**Requirement**
Your task is to retype, exactly and only, the lines from the one containing "[[underlying]]" to the final line of the entries, leaving out all pictures.

**Exercise material**
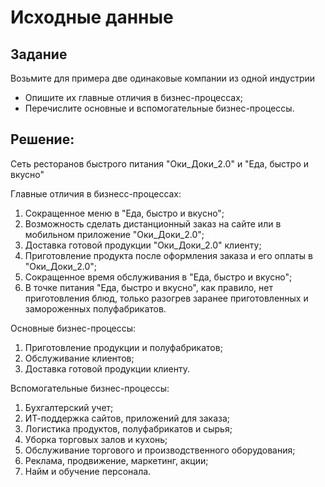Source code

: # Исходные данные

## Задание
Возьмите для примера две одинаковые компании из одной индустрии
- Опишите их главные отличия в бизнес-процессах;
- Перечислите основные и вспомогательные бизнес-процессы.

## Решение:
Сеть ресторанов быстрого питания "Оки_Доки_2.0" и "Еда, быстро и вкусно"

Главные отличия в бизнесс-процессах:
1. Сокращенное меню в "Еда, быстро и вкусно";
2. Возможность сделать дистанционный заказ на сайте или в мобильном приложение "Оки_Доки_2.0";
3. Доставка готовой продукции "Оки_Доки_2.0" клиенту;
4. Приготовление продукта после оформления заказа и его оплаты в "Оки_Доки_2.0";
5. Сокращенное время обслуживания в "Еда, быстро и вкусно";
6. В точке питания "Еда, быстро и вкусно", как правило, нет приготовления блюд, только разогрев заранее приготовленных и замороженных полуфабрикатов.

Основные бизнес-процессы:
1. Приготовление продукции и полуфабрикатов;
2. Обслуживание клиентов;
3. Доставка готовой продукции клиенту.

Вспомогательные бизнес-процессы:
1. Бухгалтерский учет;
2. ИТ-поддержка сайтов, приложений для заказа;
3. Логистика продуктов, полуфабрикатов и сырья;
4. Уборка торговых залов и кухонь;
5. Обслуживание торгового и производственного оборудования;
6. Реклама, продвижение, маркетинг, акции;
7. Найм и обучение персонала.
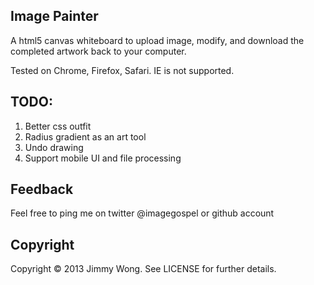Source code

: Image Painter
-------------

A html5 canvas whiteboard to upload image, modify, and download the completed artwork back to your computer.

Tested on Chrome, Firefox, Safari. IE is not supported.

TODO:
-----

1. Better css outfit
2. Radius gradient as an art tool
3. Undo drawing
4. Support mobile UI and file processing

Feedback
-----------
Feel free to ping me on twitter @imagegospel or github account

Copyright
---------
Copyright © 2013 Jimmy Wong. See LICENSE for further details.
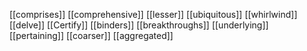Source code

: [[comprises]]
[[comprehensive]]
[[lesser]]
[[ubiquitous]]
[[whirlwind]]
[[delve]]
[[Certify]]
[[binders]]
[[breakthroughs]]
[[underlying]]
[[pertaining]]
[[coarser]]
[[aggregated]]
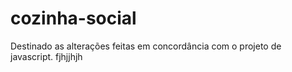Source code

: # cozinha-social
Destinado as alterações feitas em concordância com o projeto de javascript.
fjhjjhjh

**Task response**
[[underlying]]
[[pertaining]]
[[coarser]]
[[aggregated]]
Source code

: # cozinha-social
Destinado as alterações feitas em concordância com o projeto de javascript.
fjhjjhjh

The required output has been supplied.